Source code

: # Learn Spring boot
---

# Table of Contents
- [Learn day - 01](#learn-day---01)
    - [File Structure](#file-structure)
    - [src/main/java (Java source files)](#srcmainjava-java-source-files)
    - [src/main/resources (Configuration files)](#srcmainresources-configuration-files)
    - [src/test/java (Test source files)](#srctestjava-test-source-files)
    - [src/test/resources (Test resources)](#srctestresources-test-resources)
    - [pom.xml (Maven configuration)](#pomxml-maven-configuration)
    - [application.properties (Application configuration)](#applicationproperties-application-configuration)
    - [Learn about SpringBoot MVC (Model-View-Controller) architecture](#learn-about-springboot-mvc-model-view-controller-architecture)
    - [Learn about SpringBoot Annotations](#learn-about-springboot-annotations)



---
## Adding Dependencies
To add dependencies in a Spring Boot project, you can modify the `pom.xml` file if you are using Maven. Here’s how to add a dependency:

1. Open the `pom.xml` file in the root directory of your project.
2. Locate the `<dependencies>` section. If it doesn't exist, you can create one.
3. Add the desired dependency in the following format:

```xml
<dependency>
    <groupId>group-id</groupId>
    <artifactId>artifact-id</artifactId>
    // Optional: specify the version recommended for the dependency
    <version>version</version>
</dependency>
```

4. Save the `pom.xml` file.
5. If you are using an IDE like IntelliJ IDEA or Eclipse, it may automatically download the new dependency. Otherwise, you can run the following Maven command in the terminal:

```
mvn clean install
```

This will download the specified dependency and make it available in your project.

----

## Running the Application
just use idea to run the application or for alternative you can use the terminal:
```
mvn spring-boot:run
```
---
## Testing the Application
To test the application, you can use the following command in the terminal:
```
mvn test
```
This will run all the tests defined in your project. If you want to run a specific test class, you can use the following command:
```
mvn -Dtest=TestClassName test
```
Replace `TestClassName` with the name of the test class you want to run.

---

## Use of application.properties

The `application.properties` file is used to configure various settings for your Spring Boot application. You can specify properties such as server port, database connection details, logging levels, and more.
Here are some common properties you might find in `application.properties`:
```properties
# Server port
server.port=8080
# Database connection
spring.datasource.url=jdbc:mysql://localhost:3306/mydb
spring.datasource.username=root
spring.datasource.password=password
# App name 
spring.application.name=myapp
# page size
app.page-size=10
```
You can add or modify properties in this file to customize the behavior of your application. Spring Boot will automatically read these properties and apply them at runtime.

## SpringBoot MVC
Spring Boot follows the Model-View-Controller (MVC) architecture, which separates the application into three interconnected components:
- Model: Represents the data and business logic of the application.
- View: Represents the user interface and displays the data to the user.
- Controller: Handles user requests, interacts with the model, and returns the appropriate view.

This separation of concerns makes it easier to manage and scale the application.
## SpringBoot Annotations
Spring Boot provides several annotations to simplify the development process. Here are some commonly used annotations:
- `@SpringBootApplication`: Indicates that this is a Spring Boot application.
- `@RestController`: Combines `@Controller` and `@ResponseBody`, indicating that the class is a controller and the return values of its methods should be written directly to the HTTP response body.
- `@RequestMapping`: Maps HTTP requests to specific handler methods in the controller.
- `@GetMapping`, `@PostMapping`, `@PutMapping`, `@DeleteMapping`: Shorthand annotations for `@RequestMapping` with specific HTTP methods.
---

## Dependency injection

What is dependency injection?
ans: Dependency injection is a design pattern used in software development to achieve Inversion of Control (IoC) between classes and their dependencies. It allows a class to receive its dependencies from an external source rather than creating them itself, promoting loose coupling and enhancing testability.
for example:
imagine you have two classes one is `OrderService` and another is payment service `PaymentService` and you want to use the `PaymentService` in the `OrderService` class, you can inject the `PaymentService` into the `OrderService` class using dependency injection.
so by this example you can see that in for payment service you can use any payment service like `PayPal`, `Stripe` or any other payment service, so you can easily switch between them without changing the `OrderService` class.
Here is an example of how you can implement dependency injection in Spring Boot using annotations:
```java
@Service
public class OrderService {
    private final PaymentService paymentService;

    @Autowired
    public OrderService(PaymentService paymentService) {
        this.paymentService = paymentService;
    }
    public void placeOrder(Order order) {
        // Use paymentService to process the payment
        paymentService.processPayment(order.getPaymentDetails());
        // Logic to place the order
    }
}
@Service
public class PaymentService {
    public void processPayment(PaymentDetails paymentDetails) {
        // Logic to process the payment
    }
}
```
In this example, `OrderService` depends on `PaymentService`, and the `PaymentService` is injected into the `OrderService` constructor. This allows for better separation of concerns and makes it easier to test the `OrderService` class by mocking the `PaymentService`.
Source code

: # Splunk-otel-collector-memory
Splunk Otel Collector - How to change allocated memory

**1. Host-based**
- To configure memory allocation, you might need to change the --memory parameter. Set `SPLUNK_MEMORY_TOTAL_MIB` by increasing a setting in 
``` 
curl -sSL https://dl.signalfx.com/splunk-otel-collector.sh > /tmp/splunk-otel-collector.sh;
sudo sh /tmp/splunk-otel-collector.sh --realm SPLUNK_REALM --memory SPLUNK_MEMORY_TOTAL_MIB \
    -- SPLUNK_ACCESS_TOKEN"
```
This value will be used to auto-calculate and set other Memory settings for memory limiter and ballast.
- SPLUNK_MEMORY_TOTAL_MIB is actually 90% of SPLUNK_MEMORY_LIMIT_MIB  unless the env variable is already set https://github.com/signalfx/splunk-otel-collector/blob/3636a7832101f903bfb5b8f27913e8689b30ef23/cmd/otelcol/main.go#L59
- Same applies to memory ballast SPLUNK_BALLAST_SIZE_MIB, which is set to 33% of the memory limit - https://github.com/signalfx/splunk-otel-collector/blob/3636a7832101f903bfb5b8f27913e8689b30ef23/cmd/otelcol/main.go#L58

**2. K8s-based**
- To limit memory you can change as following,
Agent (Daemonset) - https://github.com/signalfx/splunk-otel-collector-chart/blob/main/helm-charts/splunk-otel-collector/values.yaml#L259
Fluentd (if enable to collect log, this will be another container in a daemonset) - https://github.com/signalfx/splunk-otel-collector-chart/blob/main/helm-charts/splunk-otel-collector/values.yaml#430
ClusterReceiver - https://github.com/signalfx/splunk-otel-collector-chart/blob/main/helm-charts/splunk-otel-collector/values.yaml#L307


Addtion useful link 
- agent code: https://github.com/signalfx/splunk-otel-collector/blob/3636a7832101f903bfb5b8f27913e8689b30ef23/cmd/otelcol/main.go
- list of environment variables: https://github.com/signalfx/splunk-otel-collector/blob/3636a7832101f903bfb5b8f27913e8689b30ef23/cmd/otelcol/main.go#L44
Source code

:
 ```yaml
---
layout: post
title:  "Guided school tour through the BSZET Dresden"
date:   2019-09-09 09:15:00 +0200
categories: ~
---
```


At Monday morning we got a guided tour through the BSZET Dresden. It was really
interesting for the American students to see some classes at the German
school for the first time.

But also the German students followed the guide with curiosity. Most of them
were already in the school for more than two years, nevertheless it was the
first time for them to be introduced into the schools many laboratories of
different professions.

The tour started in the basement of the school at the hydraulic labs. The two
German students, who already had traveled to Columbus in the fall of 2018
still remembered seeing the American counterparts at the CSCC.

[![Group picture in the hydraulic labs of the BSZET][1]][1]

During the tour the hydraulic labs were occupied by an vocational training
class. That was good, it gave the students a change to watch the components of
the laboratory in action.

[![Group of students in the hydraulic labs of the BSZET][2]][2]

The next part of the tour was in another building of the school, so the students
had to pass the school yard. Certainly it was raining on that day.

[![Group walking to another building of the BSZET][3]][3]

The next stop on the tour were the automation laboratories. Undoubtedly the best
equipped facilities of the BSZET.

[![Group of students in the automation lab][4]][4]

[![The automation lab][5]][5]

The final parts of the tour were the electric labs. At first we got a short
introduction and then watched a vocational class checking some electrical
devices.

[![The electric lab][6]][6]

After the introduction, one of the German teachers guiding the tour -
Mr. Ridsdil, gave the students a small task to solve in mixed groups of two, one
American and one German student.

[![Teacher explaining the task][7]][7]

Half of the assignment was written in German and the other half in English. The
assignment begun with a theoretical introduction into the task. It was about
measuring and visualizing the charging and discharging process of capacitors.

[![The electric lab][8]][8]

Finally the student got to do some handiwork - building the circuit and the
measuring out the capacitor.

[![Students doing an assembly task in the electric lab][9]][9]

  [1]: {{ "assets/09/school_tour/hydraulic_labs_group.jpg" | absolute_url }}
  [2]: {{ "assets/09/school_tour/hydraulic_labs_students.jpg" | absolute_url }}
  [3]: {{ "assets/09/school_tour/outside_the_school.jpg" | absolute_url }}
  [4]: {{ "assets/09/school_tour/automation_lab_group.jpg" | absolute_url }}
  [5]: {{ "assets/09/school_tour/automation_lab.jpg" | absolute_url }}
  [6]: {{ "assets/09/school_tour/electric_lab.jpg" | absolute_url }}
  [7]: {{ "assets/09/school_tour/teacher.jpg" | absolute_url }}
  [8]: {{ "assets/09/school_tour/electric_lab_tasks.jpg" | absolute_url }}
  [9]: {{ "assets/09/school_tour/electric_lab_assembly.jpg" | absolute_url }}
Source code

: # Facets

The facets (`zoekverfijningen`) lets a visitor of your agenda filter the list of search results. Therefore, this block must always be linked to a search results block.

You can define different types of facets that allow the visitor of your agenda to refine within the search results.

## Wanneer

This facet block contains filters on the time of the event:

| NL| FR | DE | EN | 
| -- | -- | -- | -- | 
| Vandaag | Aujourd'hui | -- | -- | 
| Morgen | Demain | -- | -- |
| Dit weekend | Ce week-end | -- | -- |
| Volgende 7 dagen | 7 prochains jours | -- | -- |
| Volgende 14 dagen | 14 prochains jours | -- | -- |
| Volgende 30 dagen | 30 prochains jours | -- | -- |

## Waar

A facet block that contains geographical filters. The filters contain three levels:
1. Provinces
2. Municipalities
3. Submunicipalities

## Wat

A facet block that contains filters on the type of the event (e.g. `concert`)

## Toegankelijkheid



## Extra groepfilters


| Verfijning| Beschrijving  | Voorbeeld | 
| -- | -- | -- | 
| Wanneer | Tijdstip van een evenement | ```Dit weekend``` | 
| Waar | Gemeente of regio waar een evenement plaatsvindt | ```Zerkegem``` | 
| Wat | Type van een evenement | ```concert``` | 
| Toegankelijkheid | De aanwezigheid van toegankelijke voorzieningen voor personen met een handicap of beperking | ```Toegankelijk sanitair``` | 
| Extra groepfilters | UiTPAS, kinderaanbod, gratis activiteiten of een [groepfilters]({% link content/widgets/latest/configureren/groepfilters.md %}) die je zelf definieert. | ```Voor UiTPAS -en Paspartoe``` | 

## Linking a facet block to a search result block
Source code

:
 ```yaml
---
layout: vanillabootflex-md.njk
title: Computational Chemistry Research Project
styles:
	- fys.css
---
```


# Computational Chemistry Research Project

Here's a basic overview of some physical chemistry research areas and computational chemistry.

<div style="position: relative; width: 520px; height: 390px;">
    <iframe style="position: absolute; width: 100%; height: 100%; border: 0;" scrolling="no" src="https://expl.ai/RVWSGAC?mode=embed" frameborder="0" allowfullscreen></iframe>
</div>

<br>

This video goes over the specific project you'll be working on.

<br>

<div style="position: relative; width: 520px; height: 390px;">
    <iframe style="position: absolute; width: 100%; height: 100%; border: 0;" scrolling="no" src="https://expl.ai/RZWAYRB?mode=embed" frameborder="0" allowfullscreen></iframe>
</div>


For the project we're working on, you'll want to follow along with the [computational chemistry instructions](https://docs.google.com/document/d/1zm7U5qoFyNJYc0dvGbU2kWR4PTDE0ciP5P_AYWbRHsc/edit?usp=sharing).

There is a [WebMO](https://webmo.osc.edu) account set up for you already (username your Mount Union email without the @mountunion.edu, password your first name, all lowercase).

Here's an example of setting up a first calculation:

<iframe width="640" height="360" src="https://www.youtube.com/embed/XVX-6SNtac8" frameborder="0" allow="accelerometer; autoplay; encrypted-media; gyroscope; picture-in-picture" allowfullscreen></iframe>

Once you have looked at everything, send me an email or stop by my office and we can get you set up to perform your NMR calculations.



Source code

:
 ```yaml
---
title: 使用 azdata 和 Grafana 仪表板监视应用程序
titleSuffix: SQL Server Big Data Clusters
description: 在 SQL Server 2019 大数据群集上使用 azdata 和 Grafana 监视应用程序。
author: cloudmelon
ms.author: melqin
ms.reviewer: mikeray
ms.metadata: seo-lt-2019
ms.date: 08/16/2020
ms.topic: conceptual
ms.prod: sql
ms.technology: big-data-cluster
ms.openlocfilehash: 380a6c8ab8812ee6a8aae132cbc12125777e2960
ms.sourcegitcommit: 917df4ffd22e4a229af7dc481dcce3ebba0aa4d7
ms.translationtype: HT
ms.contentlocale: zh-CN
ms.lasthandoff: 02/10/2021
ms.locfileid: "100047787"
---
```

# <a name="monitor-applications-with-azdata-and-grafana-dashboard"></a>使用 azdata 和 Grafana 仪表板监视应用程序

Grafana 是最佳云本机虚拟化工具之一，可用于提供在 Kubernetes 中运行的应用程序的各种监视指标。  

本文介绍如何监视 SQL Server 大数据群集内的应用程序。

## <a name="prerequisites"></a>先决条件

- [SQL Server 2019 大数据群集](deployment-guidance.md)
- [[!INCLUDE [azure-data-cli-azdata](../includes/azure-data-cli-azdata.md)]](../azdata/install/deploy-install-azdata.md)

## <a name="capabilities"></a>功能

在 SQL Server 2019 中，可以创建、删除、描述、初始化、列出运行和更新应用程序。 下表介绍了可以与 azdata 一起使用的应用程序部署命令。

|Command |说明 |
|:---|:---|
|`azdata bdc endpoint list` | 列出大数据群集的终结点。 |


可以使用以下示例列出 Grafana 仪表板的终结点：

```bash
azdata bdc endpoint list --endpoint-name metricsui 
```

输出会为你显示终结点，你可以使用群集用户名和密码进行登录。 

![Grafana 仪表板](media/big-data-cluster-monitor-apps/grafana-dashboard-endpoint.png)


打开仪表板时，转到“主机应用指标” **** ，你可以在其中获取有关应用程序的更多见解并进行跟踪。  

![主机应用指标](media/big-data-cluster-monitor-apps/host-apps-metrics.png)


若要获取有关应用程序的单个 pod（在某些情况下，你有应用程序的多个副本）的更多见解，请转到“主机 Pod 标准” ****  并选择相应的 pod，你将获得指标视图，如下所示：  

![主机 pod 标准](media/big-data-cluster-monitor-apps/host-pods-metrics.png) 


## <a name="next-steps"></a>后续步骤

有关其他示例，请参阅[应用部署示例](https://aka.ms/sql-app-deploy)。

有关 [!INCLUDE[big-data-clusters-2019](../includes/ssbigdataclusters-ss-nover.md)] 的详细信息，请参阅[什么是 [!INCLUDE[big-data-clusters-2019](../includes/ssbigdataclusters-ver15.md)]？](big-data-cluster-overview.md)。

------------------------

=== TRY IT ===
In the listing above, find the line with "- [Learn about SpringBoot MVC" and the line with "## Adding Dependencies"; set down exactly those two lines and every line between them, nothing more.

=== ANSWER SPACE ===
    - [Learn about SpringBoot MVC (Model-View-Controller) architecture](#learn-about-springboot-mvc-model-view-controller-architecture)
    - [Learn about SpringBoot Annotations](#learn-about-springboot-annotations)



---
## Adding Dependencies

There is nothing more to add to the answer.